■ **Goal of the exercise**
How many lines below include the word "field"? State that number and nothing else.

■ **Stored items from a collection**
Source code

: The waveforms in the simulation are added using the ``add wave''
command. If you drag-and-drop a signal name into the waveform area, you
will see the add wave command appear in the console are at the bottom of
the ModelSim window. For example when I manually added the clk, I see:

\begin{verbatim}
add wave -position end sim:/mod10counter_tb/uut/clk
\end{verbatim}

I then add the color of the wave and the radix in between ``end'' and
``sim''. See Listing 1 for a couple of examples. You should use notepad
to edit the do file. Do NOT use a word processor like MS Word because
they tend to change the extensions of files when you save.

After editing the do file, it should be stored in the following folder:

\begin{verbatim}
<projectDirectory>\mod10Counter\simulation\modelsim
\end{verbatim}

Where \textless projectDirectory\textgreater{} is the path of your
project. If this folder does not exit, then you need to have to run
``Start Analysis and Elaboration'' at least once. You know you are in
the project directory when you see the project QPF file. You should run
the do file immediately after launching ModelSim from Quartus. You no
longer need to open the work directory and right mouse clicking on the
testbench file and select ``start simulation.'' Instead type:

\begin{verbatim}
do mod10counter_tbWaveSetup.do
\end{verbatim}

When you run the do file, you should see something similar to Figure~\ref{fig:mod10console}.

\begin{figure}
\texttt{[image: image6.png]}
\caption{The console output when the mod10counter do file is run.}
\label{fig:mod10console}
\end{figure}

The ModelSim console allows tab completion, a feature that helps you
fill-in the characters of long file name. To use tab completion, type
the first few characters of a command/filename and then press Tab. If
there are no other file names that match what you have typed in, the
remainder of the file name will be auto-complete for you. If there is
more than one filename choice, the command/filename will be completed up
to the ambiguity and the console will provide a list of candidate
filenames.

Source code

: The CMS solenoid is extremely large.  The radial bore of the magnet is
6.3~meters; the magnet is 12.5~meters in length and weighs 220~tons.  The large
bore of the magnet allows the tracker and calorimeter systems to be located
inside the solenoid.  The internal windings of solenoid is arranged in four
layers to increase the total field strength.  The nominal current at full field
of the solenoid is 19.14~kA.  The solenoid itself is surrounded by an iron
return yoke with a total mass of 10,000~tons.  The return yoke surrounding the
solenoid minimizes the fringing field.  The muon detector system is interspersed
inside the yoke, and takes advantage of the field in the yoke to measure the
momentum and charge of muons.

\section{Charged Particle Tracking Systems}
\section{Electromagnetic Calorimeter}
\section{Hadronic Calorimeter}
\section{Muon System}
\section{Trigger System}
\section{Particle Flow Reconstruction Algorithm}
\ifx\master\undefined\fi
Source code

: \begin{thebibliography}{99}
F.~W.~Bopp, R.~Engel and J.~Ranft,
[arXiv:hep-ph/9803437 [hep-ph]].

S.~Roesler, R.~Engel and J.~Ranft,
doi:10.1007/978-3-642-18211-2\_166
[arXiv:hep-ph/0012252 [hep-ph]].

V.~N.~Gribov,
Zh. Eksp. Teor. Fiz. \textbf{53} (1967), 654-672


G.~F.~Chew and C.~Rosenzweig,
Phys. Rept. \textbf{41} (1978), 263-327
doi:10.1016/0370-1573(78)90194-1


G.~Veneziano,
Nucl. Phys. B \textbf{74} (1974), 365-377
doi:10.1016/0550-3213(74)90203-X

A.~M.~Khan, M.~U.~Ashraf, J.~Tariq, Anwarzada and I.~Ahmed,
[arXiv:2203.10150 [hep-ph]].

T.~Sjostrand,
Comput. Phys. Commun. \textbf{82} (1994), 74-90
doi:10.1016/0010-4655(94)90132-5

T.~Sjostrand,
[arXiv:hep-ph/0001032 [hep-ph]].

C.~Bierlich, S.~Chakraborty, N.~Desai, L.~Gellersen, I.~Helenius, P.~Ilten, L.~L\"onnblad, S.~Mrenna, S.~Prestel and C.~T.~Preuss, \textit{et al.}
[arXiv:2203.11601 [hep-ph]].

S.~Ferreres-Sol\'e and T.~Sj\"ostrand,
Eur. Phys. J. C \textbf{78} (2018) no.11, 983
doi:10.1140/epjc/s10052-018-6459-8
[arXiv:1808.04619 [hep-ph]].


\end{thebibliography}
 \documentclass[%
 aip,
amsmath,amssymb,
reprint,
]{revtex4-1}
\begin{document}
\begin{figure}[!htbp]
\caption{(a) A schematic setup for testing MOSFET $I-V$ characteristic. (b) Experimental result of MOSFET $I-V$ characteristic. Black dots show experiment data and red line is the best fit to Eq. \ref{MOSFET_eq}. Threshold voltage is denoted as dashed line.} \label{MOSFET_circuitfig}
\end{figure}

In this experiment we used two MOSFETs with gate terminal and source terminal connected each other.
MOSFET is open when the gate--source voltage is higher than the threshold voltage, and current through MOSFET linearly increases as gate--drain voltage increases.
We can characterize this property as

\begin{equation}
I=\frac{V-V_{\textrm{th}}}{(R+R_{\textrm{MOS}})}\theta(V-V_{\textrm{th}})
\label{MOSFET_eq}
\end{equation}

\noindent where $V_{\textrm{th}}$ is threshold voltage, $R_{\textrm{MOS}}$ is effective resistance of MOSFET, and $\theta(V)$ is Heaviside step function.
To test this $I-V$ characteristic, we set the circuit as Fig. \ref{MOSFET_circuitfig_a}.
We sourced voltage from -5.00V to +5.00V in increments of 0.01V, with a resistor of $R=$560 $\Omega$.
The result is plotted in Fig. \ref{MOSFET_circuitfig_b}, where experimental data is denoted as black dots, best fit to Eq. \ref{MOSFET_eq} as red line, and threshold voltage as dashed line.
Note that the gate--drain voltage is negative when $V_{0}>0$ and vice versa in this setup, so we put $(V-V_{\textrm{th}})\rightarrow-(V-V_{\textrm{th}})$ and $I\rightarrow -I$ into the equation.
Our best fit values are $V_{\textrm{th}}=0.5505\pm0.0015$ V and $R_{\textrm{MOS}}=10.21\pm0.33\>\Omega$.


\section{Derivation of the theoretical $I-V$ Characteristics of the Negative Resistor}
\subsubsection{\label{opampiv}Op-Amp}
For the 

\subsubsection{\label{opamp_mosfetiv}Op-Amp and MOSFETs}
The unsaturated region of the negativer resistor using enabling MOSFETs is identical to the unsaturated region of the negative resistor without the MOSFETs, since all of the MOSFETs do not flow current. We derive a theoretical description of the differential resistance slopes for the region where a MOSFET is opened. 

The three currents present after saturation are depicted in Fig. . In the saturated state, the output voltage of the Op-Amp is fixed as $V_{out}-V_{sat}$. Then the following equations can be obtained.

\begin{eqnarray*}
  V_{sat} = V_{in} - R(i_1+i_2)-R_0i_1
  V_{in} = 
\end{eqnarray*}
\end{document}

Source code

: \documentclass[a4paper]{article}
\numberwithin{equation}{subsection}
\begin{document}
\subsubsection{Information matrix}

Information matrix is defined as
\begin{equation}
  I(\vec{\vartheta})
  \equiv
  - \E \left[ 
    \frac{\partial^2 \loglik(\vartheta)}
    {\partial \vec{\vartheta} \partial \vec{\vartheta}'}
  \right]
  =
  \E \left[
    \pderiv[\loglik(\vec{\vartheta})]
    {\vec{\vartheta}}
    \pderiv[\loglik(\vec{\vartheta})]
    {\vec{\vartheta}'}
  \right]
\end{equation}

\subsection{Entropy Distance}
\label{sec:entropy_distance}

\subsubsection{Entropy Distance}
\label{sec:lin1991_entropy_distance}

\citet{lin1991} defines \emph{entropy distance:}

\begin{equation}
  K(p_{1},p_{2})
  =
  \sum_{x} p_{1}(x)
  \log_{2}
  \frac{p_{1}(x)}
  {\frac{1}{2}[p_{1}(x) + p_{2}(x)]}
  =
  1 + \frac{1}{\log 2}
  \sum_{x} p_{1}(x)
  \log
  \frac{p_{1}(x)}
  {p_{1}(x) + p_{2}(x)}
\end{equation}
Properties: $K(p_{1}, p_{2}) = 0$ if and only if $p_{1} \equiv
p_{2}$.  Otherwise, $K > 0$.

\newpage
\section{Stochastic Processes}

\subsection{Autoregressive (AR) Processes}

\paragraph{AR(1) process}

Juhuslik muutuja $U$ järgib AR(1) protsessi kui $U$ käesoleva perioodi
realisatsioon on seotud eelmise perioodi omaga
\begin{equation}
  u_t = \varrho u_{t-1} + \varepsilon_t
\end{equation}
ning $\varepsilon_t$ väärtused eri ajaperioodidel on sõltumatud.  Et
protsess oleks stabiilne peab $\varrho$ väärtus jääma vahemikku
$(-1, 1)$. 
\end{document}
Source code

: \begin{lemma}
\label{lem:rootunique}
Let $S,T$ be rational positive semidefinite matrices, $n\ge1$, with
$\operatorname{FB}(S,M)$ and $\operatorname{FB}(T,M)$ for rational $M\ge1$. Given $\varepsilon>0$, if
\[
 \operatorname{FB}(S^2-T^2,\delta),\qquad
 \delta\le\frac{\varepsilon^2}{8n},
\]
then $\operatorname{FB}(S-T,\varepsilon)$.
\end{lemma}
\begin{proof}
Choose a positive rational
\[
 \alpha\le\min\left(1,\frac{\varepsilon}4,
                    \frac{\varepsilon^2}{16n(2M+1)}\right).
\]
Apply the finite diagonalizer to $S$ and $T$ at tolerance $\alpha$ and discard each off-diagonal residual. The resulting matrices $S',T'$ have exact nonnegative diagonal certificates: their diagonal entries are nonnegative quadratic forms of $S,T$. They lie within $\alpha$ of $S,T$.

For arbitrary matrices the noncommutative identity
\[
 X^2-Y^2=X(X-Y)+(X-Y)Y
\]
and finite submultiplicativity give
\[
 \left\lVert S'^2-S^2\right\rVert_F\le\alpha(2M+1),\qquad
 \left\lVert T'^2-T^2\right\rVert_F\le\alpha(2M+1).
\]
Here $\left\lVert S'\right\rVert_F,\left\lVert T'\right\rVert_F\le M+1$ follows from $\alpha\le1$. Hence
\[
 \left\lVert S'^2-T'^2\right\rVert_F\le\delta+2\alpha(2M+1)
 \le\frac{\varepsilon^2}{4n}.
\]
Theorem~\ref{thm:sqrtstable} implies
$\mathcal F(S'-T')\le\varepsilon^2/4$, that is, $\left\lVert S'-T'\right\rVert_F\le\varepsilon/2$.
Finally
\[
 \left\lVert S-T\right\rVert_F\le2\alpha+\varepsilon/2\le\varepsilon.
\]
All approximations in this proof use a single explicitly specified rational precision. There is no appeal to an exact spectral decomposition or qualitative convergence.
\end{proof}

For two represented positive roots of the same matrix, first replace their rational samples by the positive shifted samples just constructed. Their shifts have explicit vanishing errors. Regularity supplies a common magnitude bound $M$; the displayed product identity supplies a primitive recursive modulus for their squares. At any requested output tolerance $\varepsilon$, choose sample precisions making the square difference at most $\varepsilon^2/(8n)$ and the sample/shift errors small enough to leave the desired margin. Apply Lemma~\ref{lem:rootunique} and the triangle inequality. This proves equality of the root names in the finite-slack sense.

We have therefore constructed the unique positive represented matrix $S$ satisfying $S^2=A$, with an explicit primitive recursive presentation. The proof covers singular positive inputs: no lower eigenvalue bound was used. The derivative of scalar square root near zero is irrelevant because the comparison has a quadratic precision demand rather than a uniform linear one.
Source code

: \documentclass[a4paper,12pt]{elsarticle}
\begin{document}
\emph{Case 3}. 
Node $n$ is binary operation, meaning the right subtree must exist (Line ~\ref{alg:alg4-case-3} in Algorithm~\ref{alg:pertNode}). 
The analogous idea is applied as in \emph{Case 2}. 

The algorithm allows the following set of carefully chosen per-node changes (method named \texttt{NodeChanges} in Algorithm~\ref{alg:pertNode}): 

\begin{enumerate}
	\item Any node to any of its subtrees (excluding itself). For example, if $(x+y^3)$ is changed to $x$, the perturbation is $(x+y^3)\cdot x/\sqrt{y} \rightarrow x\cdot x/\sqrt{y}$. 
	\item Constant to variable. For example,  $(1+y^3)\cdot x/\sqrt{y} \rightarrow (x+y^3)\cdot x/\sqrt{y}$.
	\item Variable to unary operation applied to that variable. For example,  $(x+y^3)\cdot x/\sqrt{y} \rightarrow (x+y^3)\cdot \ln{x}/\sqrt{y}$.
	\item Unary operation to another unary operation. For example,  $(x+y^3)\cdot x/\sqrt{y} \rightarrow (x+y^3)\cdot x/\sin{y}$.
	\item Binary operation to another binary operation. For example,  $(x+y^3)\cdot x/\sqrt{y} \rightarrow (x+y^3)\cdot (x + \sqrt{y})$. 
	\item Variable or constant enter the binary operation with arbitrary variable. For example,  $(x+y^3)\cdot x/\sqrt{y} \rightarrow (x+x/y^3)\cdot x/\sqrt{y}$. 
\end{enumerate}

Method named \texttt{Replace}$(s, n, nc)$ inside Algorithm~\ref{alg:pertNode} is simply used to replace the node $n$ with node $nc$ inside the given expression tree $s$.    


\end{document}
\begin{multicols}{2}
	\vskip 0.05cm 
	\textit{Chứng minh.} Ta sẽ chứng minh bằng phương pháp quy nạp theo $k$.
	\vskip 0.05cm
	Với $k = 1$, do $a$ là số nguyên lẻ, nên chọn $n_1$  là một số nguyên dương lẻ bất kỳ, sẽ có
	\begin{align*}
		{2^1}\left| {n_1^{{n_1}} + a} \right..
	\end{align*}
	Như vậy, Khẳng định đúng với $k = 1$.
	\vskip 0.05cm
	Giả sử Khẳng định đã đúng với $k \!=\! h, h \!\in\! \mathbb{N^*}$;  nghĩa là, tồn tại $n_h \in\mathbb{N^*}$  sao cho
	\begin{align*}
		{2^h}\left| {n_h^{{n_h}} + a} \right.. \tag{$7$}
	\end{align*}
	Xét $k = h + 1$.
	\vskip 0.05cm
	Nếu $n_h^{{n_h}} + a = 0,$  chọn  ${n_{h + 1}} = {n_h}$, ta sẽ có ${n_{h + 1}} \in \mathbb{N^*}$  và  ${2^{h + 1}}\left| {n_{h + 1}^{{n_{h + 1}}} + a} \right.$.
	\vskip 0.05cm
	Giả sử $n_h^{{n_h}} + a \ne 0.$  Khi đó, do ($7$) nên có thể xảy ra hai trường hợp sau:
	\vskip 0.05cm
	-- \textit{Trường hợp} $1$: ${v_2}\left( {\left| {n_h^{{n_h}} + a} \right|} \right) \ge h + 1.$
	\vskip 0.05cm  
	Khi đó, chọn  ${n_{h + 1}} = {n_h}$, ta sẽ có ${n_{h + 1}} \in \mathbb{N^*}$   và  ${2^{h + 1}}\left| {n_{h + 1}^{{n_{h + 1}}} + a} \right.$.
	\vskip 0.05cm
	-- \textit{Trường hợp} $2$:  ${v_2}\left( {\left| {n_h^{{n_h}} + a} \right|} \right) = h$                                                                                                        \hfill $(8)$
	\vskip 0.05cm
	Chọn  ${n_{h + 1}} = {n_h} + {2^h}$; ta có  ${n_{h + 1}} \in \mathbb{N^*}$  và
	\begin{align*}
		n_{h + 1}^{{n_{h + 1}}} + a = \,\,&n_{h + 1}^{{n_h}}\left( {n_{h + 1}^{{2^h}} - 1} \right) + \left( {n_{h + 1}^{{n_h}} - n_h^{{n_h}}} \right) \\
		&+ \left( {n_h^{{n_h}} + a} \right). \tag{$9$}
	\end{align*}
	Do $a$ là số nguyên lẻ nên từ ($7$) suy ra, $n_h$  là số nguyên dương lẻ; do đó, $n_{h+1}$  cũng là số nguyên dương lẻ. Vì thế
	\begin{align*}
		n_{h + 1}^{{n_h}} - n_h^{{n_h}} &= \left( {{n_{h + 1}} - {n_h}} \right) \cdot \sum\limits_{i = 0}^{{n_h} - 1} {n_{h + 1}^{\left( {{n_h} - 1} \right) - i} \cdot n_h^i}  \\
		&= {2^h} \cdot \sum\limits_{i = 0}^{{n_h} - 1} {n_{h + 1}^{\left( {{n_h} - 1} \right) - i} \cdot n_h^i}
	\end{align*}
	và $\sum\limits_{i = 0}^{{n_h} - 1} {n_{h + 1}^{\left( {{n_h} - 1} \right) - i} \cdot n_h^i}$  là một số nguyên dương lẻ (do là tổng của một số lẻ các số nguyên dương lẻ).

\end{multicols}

■ **Expected output**
3